Docs for PSP and RBAC notions: Portal:Toolforge/Admin/Kubernetes/RBAC and PSP Going to add a bit more to that.

2019-10-10

k8s discussion on several open questions.

Folks:

• Brooke
• Jason
• Arturo
• Hieu
• Bryan

Topics:

• Toolforge ingress: decide on how ingress configuration objects will be managed https://phabricator.wikimedia.org/T234231
  • admission control for ingress objects
  • some options:
    • a daemon detecting which tools are online and generating the ingress config automagically. The webservice command does not generate the ingress config. Management of ingress objects in the API is forbidden for end users.
    • a custom admission controller to enforce correct ingress config, and have the webservice command generate it. The API allows users to manage ingress objects, because we are enforcing a valid config in the API.
    • some mixed thing using a CRD.
  • Prototype idea by Brooke: https://phabricator.wikimedia.org/T228500#5548074
  • for reference: https://gerrit.wikimedia.org/g/labs/tools/registry-admission-webhook/+/refs/heads/master
  • We agree in having the custom admission controller webhook!

• Toolforge ingress: decide on final layout of north-south proxy setup https://phabricator.wikimedia.org/T234037
  • diagrams: https://phab.wmfusercontent.org/file/data/4a7jhuvypd4bgoxstmc7/PHID-FILE-v6g63ro3sb7ts2htm6yl/image.png
  • Bryan: having toolforge.org only for k8s is not very good (i.e, we would rather provide it for the webgrid too)
  • Bryan: the new domain name should not be available only for the new k8s
  • Arturo: how a given proxy knows if a $tool.toolforge.org tool is running in the grid, the legacy k8s or the new k8s?
  • option 4 is discarded: it would be difficult to introduce toolforge.org to the old grid. Complex SSL handling.
  • Hieu: option 3 does not require ingress at all. Brooke: but we want it so our cluster supports more use cases
  • Bryan: what about rate-limiting, etc? Hieu: rate-limiting using annotations: https://github.com/kubernetes/ingress-nginx/blob/master/docs/user-guide/nginx-configuration/annotations.md
  • option 1 is discarded: we feel options 2 and 3 supersedded it
  • Arturo proposal: let's follow approach of option 3. If we find a blocker, then follow option 2.
    • Add a fallthrough route in dynamicproxy to redirect to the new k8s cluster. In the first iteration, dynamicproxy knows nothing of toolforge.org
    • SSL: add SAN for the tools.wmflabs.org certificate that includes toolforge.org?
    • first iteration: don't introduce the new domain yet?

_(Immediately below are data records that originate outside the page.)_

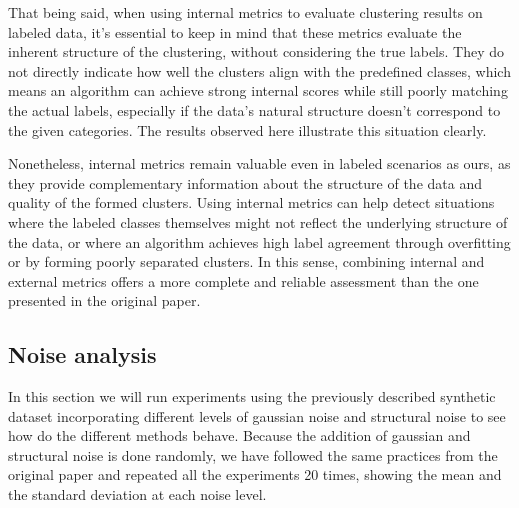 \documentclass[
	10pt,
	parskip=half-,	
	paper=a4,
	english
	]{scrartcl}
\begin{document}
That being said, when using internal metrics to evaluate clustering results on labeled data, it's essential to keep in mind that these metrics evaluate the inherent structure of the clustering, without considering the true labels. They do not directly indicate how well the clusters align with the predefined classes, which means an algorithm can achieve strong internal scores while still poorly matching the actual labels, especially if the data's natural structure doesn't correspond to the given categories. The results observed here illustrate this situation clearly.

Nonetheless, internal metrics remain valuable even in labeled scenarios as ours, as they provide complementary information about the structure of the data and quality of the formed clusters. Using internal metrics can help detect situations where the labeled classes themselves might not reflect the underlying structure of the data, or where an algorithm achieves high label agreement through overfitting or by forming poorly separated clusters. In this sense, combining internal and external metrics offers a more complete and reliable assessment than the one presented in the original paper.

\subsection{Noise analysis}

In this section we will run experiments using the previously described synthetic dataset incorporating different levels of gaussian noise and structural noise to see how do the different methods behave. Because the addition of gaussian and structural noise is done randomly, we have followed the same practices from the original paper and repeated all the experiments 20 times, showing the mean and the standard deviation at each noise level.
\end{document}

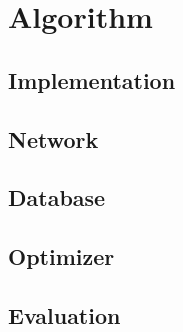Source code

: \section{Algorithm} \label{sec:algorithm}


\newpage

\subsection{Implementation}

\newpage

\subsection{Network} \label{sec:NN}

\newpage

\subsection{Database} \label{sec:DB}

\newpage

\subsection{Optimizer} \label{sec:opt}

\newpage

\subsection{Evaluation} \label{sec:eval}

\newpage
%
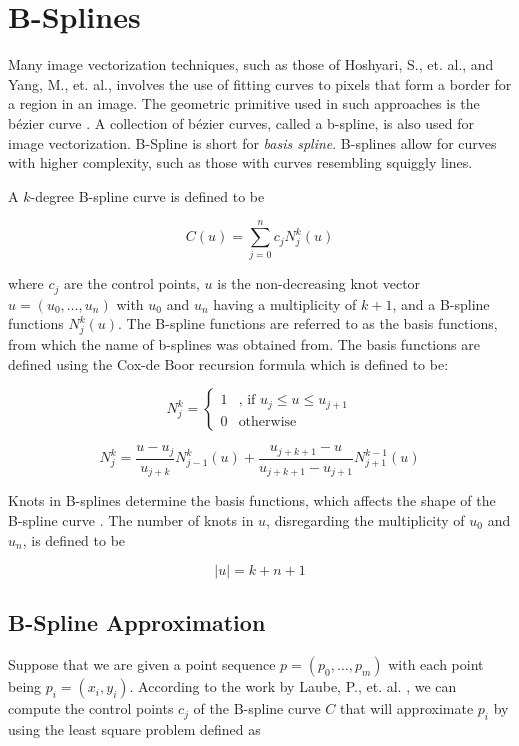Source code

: \section{B-Splines}
Many image vectorization techniques, such as those of Hoshyari, S., et. al., and Yang, M., et. al., involves the use of fitting curves to pixels that form a border for a region in an image. The geometric primitive used in such approaches is the b\'ezier curve \cite{hoshyari2018perceptiondriven}\cite{effectiveclipartimagevectorization}\cite{depixelizingpixelart}. A collection of b\'ezier curves, called a b-spline, is also used for image vectorization. B-Spline is short for \textit{basis spline}. B-splines allow for curves with higher complexity, such as those with curves resembling squiggly lines.

A $k$-degree B-spline curve is defined to be

$$ C(u) = \sum_{j = 0}^{n}c_{j}N^{k}_{j}(u) $$

where $c_{j}$ are the control points, $u$ is the non-decreasing knot vector $u = (u_{0}, \ldots, u_{n})$ with $u_{0}$ and $u_{n}$ having a multiplicity of $k + 1$, and a B-spline functions $N^{k}_{j}(u)$. The B-spline functions are referred to as the basis functions, from which the name of b-splines was obtained from. The basis functions are defined using the Cox-de Boor recursion formula \cite{bsplines} which is defined to be:

$$ N^{k}_{j} = \begin{cases} 1&\text{, if } u_{j} \le u \le u_{j + 1} \\ 0&\text{otherwise} \end{cases} $$

$$ N^{k}_{j} = \frac{u - u_{j}}{u_{j + k}}N^{k}_{j - 1}(u) + \frac{u_{j + k + 1} - u}{u_{j + k + 1} - u_{j + 1}}N^{k - 1}_{j + 1}(u) $$

Knots in B-splines determine the basis functions, which affects the shape of the B-spline curve \cite{bsplines}. The number of knots in $u$, disregarding the multiplicity of $u_{0}$ and $u_{n}$, is defined to be

$$ \lvert u \rvert = k + n + 1 $$

\subsection{B-Spline Approximation}

Suppose that we are given a point sequence $p = (p_{0}, \ldots, p_{m})$ with each point being $p_{i} = (x_{i}, y_{i})$. According to the work by Laube, P., et. al. \cite{deeplearningparametrization}, we can compute the control points $c_{j}$ of the B-spline curve $C$ that will approximate $p_{i}$ by using the least square problem defined as

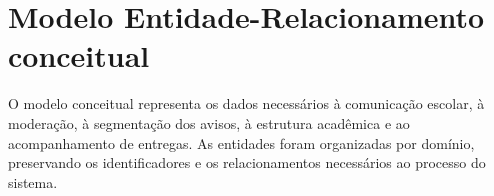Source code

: \section{Modelo Entidade-Relacionamento conceitual}
O modelo conceitual representa os dados necessários à comunicação escolar, à moderação, à segmentação dos avisos, à estrutura acadêmica e ao acompanhamento de entregas. As entidades foram organizadas por domínio, preservando os identificadores e os relacionamentos necessários ao processo do sistema.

• Proposal: use option #3 (dynamicproxy -> { legacy things || new k8s ingress })
  • Try to introduce the new domain just for a cuple of weeks. If after a couple of weeks we aren't able, then move on. In such case, introducing the new domain will be a future Q goal or whatever.

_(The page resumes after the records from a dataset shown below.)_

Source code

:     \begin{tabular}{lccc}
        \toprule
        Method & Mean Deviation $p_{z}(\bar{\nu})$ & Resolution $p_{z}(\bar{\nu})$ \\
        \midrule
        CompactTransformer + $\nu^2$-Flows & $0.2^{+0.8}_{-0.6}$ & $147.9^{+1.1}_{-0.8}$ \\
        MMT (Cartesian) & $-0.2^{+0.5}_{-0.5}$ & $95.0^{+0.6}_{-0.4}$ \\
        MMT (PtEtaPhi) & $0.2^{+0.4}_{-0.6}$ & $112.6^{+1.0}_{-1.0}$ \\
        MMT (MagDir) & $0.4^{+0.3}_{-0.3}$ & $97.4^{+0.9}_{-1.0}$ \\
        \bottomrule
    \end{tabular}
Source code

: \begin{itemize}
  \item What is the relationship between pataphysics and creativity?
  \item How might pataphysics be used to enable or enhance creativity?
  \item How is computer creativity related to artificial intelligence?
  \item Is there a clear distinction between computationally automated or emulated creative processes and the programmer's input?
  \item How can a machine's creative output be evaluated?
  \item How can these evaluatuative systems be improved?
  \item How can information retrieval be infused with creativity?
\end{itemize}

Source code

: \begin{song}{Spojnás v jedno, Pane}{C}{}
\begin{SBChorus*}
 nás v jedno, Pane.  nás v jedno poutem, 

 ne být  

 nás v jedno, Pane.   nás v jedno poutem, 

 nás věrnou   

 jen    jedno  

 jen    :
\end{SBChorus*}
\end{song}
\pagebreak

• Toolforge. introduce new domain toolforge.org https://phabricator.wikimedia.org/T234617
  • how, when, etc
  • Bryan: the new domain name should not be available only for the new k8s
  • Jason: What about not using *.toolforge.org wildcard certifiacte. Using let's encrypt / acme-chief we could afford having a certificate per tool.
    • Jason: single domain certs per container could potentially offer better security
    • Bryan: ~600 single domains could be hard to manage (+1 Jason)

• Toolforge: refresh puppet code for proxy (dynamicproxy) to support Debian Buster https://phabricator.wikimedia.org/T235059
  • not much to discuss. This is ongoing work by arturo.

• Toolforge ingress: create a default landing page for unknown/default URLs https://phabricator.wikimedia.org/T234032
  • we need a "default route" in the new ingress setup. I'm sure Bryan has some ideas about what to do with this.

• There is a new upstream k8s release 1.16. We are developing in 1.15. Shall we upgrade before moving forward?
  • API changes may slow us down.
  • Brooke thinks strongly no and favors 15.2+ and that series for the first deploy. They changed a number of important API objects.

• Deciding on a deadline for firsts testing tools (openstack-browser?)
  • rebuilding the current toolsbeta-test cluster just for sanity when all the moving parts are decided+1

• last minute Brooke add: quotas https://phabricator.wikimedia.org/T234702#5561572
  • similar workflow to what we have in CloudVPS: a default quota that can be tunned later on.